The unfortunate downside to daydreaming is that eventually I have to pause and realize that none of it is real. I wish I wasn't so good at it sometimes. It tends to make shitty situations worse. Knowing that I am hopeful of a wedding day and a christmas day that I'll never have makes the reality that I was escaping in the first place even bleaker.
It's not always a dream of grand days. Sometimes I'm hopeful for an average day. One where nothing goes wrong. Where that feeling of tears welling up in my eyes or my voice being caught in my throat is distant and foggy. I'd wear my favorite outfit. One that I like so much that I dread taking it off at the end of the day. A day spent in a coffee shop. Spent with a good friend and a dog -- definitely a dog.

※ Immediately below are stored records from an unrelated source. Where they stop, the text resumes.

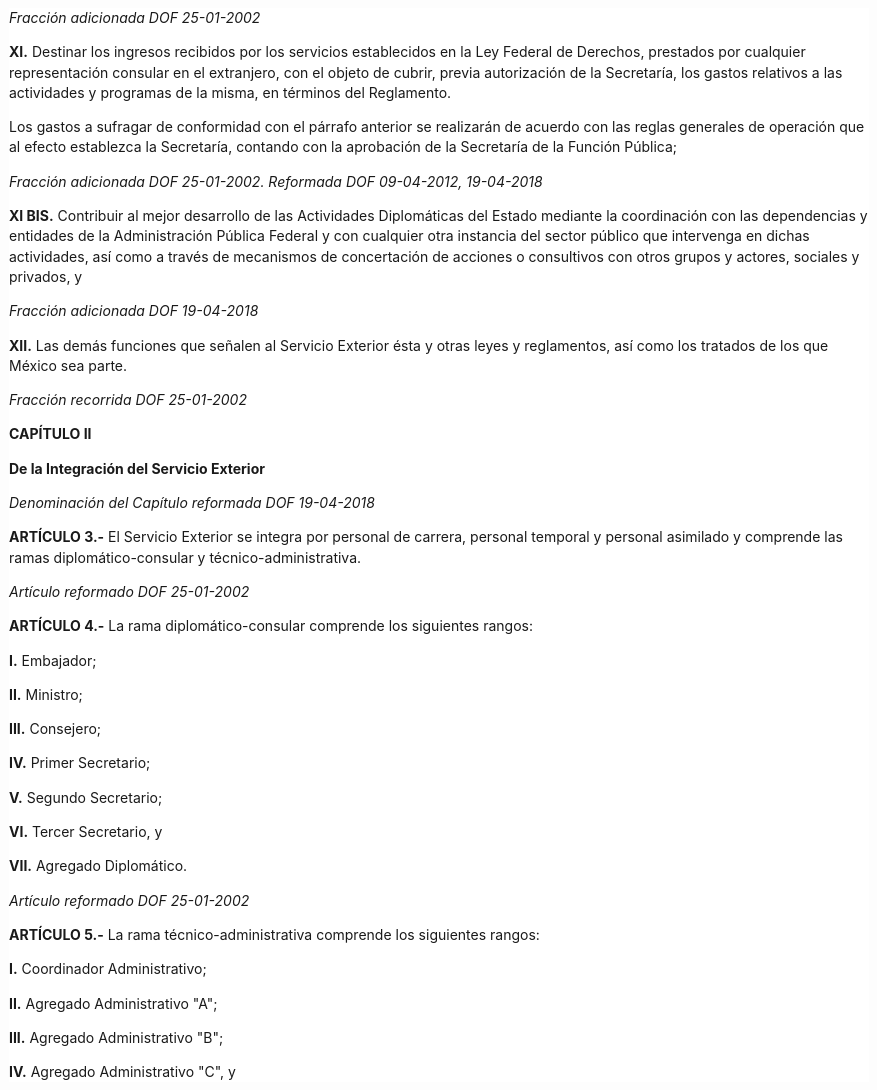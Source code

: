 *Fracción adicionada DOF 25-01-2002*

**XI.** Destinar los ingresos recibidos por los servicios establecidos en la Ley Federal de Derechos, prestados por cualquier representación consular en el extranjero, con el objeto de cubrir, previa autorización de la Secretaría, los gastos relativos a las actividades y programas de la misma, en términos del Reglamento.

Los gastos a sufragar de conformidad con el párrafo anterior se realizarán de acuerdo con las reglas generales de operación que al efecto establezca la Secretaría, contando con la aprobación de la Secretaría de la Función Pública;

*Fracción adicionada DOF 25-01-2002. Reformada DOF 09-04-2012, 19-04-2018*

**XI BIS.** Contribuir al mejor desarrollo de las Actividades Diplomáticas del Estado mediante la coordinación con las dependencias y entidades de la Administración Pública Federal y con cualquier otra instancia del sector público que intervenga en dichas actividades, así como a través de mecanismos de concertación de acciones o consultivos con otros grupos y actores, sociales y privados, y

*Fracción adicionada DOF 19-04-2018*

**XII.** Las demás funciones que señalen al Servicio Exterior ésta y otras leyes y reglamentos, así como los tratados de los que México sea parte.

*Fracción recorrida DOF 25-01-2002*

**CAPÍTULO II**

**De la Integración del Servicio Exterior**

*Denominación del Capítulo reformada DOF 19-04-2018*

**ARTÍCULO 3.-** El Servicio Exterior se integra por personal de carrera, personal temporal y personal asimilado y comprende las ramas diplomático-consular y técnico-administrativa.

*Artículo reformado DOF 25-01-2002*

**ARTÍCULO 4.-** La rama diplomático-consular comprende los siguientes rangos:

**I.** Embajador;

**II.** Ministro;

**III.** Consejero;

**IV.** Primer Secretario;

**V.** Segundo Secretario;

**VI.** Tercer Secretario, y

**VII.** Agregado Diplomático.

*Artículo reformado DOF 25-01-2002*

**ARTÍCULO 5.-** La rama técnico-administrativa comprende los siguientes rangos:

**I.** Coordinador Administrativo;

**II.** Agregado Administrativo \"A\";

**III.** Agregado Administrativo \"B\";

**IV.** Agregado Administrativo \"C\", y
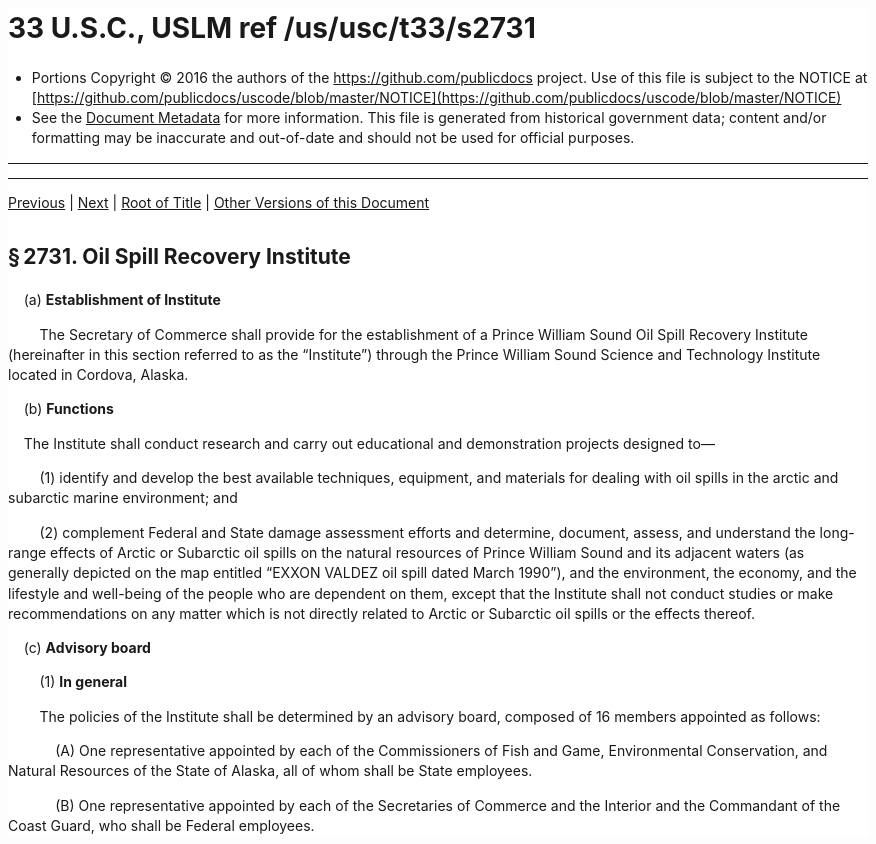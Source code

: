 ---
---

# 33 U.S.C., USLM ref /us/usc/t33/s2731

* Portions Copyright © 2016 the authors of the https://github.com/publicdocs project.
  Use of this file is subject to the NOTICE at [https://github.com/publicdocs/uscode/blob/master/NOTICE](https://github.com/publicdocs/uscode/blob/master/NOTICE)
* See the [Document Metadata](././../../../../..//README.md) for more information.
  This file is generated from historical government data; content and/or formatting may be inaccurate and out-of-date and should not be used for official purposes.

----------
----------

[Previous](./../../../../..//us/usc/t33/ch40/schII/m__us_usc_t33_ch40_schII.md) | [Next](./../../../../..//us/usc/t33/ch40/schII/m__us_usc_t33_s2732.md) | [Root of Title](./../../../../../) | [Other Versions of this Document](https://publicdocs.github.io/go/links?ns=uslm&ref=%2Fus%2Fusc%2Ft33%2Fs2731)

## § 2731. Oil Spill Recovery Institute

    (a) __Establishment of Institute__ 

        The Secretary of Commerce shall provide for the establishment of a Prince William Sound Oil Spill Recovery Institute (hereinafter in this section referred to as the “Institute”) through the Prince William Sound Science and Technology Institute located in Cordova, Alaska.

    (b) __Functions__ 

    The Institute shall conduct research and carry out educational and demonstration projects designed to—

        (1) identify and develop the best available techniques, equipment, and materials for dealing with oil spills in the arctic and subarctic marine environment; and

        (2) complement Federal and State damage assessment efforts and determine, document, assess, and understand the long-range effects of Arctic or Subarctic oil spills on the natural resources of Prince William Sound and its adjacent waters (as generally depicted on the map entitled “EXXON VALDEZ oil spill dated March 1990”), and the environment, the economy, and the lifestyle and well-being of the people who are dependent on them, except that the Institute shall not conduct studies or make recommendations on any matter which is not directly related to Arctic or Subarctic oil spills or the effects thereof.

    (c) __Advisory board__ 

        (1) __In general__ 

        The policies of the Institute shall be determined by an advisory board, composed of 16 members appointed as follows:

            (A) One representative appointed by each of the Commissioners of Fish and Game, Environmental Conservation, and Natural Resources of the State of Alaska, all of whom shall be State employees.

            (B) One representative appointed by each of the Secretaries of Commerce and the Interior and the Commandant of the Coast Guard, who shall be Federal employees.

I've come close to those days before. Those average, yet perfect days. Probably even had a few. They're rare, but incredible. Yet I don't even realize how incredible they were until I have bad day. A day where I have to change my outfit three times because nothing feels right. And I'm so tense that I shake without realizing it. Those are the days that I spend wishing, hoping, and dreaming of a beautifully average day.